Unleash the Power of Regular Expression in PowerFx!

Unleash the Power of Regular Expression in PowerFx!

Describe it, don't specify it!

Just a pre-warning, this article ends up getting a little deeper than others I've done in the past. Bear with me, this is all worth it!


Introduction

You need to find some text within a larger block of text, you may just be checking it's there, or you may also want to extract that text.

With(
{
    MyString: "Hello PowerSnacks Blog"
},
    Mid(
        MyString,
        Find("PowerSnacks", MyString),
        Len("PowerSnacks")))

The above PowerFx will look for the word "PowerSnacks" in the variable "MyString" using the Find() function and return it through the Mid() function. This works great when we know the word we want to look for. We can also use variables here, which could contain the word we're looking for.

But this defines what we're looking for in our text.

How do we describe the string we want to find, rather than defining it?


The Match(), MatchAll() and IsMatch() Function Family

The Match Family of functions is going to be crucial here. The Match functions not only accept text literals for their second parameters, but they also accept Enumerated Regular Expression as well!

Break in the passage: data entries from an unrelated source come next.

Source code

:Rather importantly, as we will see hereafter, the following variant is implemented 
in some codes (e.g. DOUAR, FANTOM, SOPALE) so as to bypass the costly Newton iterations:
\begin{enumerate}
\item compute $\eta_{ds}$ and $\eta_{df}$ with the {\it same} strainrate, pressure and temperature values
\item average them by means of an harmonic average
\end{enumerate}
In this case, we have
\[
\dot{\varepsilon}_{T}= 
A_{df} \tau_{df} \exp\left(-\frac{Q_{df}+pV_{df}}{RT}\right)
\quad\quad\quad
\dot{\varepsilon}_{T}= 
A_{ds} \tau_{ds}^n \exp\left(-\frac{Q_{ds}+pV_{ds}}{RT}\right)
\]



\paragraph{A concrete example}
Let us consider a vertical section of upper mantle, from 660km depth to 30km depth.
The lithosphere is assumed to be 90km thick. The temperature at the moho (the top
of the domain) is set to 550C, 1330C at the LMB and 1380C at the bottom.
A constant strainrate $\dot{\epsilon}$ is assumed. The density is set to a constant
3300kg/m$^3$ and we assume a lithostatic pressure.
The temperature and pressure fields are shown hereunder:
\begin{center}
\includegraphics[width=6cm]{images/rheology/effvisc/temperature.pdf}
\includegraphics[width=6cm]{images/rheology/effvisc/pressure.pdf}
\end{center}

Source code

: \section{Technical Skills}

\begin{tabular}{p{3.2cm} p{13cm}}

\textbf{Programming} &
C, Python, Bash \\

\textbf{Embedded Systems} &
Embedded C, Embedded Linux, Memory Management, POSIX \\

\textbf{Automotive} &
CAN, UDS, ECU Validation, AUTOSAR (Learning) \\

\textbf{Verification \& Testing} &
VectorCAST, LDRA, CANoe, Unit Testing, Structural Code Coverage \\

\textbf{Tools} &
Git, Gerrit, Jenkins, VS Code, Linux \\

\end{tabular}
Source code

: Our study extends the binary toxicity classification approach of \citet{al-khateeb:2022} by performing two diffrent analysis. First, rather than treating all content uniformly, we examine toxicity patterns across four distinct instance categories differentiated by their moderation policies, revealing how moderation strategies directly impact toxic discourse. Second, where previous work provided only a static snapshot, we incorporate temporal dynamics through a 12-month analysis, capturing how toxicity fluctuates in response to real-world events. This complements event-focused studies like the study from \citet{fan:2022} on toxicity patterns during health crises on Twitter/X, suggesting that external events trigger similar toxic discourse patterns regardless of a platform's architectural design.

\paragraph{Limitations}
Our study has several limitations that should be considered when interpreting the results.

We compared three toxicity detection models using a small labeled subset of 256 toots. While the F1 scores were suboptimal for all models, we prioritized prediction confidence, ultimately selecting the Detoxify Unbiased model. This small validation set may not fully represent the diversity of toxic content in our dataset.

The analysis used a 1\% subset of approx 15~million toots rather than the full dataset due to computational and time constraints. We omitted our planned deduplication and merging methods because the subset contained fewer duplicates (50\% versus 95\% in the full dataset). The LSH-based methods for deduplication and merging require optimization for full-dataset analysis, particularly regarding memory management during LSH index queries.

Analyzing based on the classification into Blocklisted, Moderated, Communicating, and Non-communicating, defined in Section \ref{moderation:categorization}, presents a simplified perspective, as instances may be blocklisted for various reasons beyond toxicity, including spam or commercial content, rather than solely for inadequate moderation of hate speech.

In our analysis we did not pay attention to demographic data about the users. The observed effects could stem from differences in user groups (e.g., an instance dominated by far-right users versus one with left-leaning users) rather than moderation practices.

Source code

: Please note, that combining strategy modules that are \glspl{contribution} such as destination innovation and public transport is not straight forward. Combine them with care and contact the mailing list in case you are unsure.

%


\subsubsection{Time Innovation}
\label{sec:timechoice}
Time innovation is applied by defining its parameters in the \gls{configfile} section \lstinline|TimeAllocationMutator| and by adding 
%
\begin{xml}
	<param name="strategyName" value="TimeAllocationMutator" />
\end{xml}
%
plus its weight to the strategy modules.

  • IsMatch() tests if your match is within the input string and will return a boolean value

  • Match() will return the first instance of a match, this returns a record

  • MatchAll() will perform a Global Match on your input string, this returns a table of results that mimic the schema of the Match() function

//Schemas
Match():
{
    'FullMatch': "Text",    //The Matching Text
    'StartMatch': 0,        //The Index of the match
    'SubMatches':[ { 'Value': "" } ] //Table of SubMatches
}

MatchAll():
[
    {
        'FullMatch': "Text",    //The Matching Text
        'StartMatch': 0,        //The Index of the match
        'SubMatches':[ { 'Value': "" } ] //Table of SubMatches
    } 
]

/*
⚠️ One really important note to remember about these functions, 
the second parameter MUST be either a Text Literal, 
so you can't define patterns, or match options into a variable. ⚠️
*/

RegEx Simplified - Match Enumerators

Also known as Predefined Patterns, these options built into PowerFx allow you to specify Regular Expression patterns with easy-to-remember enumerated values.

The list of options is here and what's great is that these predefined patterns can be combined with an Ampersand (&) to form a Regular Expression Pattern:

With(
    {MyString: "The date today is 10/12/2023 and the time is 14:00:00"},
    Match(MyString, Match.Digit & Match.Digit).FullMatch
)

So by specifying Match.Digit & Match.Digit, we're specifying that we're looking for the first two digits that occur together in our string. You may have already been using Regular Expression and didn't know it!

You can also mix in regular strings into the mix as well, making our matching pattern something like: '##/##/'

With(
    {MyString: "The date today is 10/12/2023 and the time is 14:00:00"},
    Match(
        MyString,
        Match.Digit & Match.Digit & "/" & Match.Digit & Match.Digit & "/"
    ).FullMatch
)

So, because these predefined patterns are just returning Regular Expression anyway, we can add some Regular Expression into the mix: I'll show a change where we can specify we want to find 2 digits:

With(
    {MyString: "The date today is 10/12/2023 and the time is 14:00:00"},
    Match(
        MyString,
        Match.Digit & "{2}" & "/" & Match.Digit & "{2}" & "/"
    ).FullMatch
)

As you can imagine, using these patterns is great to quickly craft some Regular Expression, but when the patterns become complex, we may need to go deeper:


RegEx Complexified 🦀

So we've seen how we can match text literals, match using pre-defined patterns and we've even sprinkled them with a little bit of Regular Expression language, but what about just regular expression itself:

A Note on Regular Expression

I'm going to come right out and say it. At first sight, Regular Expression looks downright scary, looking like random characters plastered across the screen. It can be really difficult to work out what a regular expression pattern may be doing. For example, the Match Enumerator for Email address matching is:

.+\@.+\\.[^\\.]{2,}

It's unrealistic to expect anyone to remember this off-by-heart, or be able to construct complex patterns 'on-the-fly'. Thankfully, many tools exist online to help us write these patterns out and understand how they work.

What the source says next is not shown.